Visto in un altro post l'uso dei metatag e delle keyword, soffermiamoci ora su alcuni altri aspetti critici del SEO per aver successo con le pagine del proprio sito web

Dell'importanza di usare bene i metatag - in senso positivo e negativo - abbiamo già parlato, sottolineando l'importanza della scelta del Titolo e dell'ordine nel quale vengono inserite le parole chiave, così come il ruolo che gioca per la SEO il metatag "description" che ha meno effetti sul piano delle ricerche, ma è un importante Driver di Click, visto che i naviganti verranno indotti a leggere in contenuto di quanto trovato proprio in base alla sommaria descrizione che si accompagna al titolo come esito delle ricerche.

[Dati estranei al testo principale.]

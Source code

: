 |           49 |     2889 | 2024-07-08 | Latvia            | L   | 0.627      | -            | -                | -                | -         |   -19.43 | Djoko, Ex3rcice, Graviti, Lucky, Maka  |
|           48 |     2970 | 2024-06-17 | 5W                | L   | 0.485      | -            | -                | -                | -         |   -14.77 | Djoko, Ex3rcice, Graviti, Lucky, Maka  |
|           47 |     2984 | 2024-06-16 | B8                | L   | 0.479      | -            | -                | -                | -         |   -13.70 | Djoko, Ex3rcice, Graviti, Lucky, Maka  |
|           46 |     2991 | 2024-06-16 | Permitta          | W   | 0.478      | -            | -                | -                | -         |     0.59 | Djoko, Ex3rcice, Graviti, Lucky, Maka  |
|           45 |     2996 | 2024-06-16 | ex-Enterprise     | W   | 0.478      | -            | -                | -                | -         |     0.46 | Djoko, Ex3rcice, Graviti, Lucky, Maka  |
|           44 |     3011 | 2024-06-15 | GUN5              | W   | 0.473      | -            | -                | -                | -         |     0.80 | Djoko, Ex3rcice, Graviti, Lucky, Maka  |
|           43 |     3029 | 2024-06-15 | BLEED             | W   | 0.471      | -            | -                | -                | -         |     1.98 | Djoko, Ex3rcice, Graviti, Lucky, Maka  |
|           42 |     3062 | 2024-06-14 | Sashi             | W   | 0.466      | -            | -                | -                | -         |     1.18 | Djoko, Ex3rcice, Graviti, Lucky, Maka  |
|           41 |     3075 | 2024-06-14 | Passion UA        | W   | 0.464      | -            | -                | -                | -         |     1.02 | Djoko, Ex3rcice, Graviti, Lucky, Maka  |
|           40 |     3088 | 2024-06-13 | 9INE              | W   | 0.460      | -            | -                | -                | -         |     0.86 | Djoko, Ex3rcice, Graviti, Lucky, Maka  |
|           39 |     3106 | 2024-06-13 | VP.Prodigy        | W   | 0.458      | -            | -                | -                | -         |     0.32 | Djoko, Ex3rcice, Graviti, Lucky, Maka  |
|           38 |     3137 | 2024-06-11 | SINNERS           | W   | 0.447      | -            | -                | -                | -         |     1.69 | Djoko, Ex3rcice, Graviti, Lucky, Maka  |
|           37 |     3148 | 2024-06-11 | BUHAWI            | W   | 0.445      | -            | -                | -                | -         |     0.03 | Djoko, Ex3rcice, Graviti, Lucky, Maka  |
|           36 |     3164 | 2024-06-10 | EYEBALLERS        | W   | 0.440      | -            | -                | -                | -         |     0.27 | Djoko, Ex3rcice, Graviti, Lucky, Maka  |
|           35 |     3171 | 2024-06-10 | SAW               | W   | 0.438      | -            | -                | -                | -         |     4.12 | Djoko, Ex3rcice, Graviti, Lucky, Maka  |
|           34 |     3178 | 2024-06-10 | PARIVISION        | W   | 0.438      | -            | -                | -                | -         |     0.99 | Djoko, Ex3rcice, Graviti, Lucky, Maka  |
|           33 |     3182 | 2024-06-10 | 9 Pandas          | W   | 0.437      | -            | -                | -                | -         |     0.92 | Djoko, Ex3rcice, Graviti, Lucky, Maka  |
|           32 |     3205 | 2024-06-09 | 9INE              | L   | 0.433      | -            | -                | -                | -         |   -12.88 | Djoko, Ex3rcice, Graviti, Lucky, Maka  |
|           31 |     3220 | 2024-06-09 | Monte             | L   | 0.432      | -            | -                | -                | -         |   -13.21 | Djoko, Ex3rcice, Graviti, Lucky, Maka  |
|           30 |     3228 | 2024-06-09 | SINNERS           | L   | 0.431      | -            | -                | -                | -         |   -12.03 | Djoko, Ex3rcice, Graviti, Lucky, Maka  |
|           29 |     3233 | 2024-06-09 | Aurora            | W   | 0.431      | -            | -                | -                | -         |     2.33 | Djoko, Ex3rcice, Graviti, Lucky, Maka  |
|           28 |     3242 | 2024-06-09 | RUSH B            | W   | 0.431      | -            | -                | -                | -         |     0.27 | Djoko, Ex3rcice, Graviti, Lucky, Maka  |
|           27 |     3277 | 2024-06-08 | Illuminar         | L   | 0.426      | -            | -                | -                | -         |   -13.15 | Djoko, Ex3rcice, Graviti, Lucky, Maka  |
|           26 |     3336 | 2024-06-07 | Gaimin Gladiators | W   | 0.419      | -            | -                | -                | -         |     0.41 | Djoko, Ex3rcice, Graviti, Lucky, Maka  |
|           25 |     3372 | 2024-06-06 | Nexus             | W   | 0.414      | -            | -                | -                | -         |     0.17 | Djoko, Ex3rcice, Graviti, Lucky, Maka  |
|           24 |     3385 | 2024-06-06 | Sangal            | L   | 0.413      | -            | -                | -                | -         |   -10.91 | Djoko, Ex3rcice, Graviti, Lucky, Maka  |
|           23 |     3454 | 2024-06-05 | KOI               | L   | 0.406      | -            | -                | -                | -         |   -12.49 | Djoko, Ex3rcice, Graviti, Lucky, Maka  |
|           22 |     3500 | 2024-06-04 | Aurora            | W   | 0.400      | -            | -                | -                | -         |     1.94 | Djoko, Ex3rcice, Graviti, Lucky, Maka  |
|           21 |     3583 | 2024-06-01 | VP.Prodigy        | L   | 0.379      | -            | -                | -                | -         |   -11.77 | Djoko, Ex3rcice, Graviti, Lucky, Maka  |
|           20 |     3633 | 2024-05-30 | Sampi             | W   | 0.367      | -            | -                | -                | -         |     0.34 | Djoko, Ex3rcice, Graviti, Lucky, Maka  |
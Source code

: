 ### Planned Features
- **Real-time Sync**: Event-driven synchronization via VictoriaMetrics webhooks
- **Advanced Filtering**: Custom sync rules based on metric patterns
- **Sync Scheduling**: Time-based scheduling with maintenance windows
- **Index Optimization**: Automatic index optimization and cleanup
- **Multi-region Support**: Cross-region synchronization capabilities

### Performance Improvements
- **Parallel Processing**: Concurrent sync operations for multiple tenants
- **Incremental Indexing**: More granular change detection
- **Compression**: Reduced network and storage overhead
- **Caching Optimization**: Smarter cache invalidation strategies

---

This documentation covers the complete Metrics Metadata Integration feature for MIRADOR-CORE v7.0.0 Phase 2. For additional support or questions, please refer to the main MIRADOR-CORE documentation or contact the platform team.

Ora vediamo alcuni altri aspetti importanti per la SEO, parte dei quali sono validi da sempre, tant'è che come punto di partenza abbiamo utilizzato un post datato 2008 dal titolo "10 SEO Techniques All Top Web Sites Should Use", del quale abbiamo tenuto le parti attuali, integrandole con alcuni elementi divenuti cruciali negli ultimi anni.

Ad esempio, come più volte sottolineato, il metatag "keyword" ha ormai perso tutto il suo peso, per cui va direttamente ignorato, mentre ha acquisito importanza il nuovo parametro "Authorship" (<link rel="author" href="https://plus.google.com/12345678901234567890"/> che collega l'autore del contenuto della pagina al suo account su Google +.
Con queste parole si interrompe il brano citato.